(Collected data entries)
******************************
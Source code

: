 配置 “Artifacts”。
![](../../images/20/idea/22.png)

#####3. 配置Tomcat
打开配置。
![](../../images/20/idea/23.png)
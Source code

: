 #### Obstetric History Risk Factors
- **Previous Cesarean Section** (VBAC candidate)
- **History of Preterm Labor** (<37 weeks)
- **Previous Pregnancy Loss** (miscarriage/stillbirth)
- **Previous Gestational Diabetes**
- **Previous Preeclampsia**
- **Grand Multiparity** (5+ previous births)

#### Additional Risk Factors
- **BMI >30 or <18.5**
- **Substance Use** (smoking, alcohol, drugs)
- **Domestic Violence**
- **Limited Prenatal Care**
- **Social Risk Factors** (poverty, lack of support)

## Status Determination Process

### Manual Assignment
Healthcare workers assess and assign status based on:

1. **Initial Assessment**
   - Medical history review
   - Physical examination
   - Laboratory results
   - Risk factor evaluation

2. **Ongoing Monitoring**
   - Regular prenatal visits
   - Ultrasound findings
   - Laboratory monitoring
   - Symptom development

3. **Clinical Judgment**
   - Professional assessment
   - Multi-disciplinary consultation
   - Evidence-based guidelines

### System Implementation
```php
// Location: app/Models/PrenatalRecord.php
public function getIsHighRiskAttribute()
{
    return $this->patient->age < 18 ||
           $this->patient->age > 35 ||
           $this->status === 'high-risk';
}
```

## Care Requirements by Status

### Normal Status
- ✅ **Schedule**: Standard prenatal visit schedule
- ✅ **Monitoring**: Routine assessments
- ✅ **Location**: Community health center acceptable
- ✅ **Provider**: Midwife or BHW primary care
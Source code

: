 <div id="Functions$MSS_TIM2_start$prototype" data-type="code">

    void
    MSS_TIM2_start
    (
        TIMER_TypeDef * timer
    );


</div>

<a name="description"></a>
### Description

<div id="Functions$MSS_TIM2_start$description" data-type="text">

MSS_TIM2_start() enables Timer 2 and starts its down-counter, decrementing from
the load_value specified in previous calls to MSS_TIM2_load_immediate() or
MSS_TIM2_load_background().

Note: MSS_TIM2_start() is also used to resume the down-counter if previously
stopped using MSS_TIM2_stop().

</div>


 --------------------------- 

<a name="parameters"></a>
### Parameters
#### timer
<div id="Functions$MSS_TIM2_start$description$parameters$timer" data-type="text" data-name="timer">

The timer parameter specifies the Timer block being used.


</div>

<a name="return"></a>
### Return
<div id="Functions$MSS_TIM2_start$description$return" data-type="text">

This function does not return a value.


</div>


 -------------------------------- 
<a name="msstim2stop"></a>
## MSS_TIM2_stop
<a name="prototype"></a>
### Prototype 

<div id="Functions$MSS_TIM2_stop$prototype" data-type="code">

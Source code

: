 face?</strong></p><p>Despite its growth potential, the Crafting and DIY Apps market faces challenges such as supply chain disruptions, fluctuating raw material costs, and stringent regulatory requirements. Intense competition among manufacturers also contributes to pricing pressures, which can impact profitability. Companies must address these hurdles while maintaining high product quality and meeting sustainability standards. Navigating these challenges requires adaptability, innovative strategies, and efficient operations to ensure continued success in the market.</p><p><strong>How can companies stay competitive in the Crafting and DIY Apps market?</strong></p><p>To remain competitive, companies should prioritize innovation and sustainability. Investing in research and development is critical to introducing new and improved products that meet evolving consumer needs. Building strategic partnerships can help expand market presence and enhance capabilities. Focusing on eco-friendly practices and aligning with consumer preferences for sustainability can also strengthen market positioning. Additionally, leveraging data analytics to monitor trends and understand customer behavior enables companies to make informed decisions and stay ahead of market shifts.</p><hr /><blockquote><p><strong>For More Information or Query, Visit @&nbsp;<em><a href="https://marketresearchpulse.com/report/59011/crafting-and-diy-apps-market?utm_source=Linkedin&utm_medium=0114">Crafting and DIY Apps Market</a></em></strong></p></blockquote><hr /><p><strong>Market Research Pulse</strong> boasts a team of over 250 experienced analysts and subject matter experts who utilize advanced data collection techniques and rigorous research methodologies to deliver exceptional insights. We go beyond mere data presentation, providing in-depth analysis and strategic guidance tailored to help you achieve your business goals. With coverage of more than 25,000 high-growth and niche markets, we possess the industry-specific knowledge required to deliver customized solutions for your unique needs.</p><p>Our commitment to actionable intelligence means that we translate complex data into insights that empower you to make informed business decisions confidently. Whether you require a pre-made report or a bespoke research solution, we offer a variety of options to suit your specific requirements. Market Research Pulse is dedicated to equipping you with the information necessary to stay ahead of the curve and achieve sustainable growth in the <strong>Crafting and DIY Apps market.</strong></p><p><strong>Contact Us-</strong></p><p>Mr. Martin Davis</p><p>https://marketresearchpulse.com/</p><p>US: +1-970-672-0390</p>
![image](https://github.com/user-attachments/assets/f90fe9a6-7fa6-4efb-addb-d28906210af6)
******************************
From the entries, work out how many lines include the word "down", answering with the number only.

### [RESULT OF THE EXERCISE]
2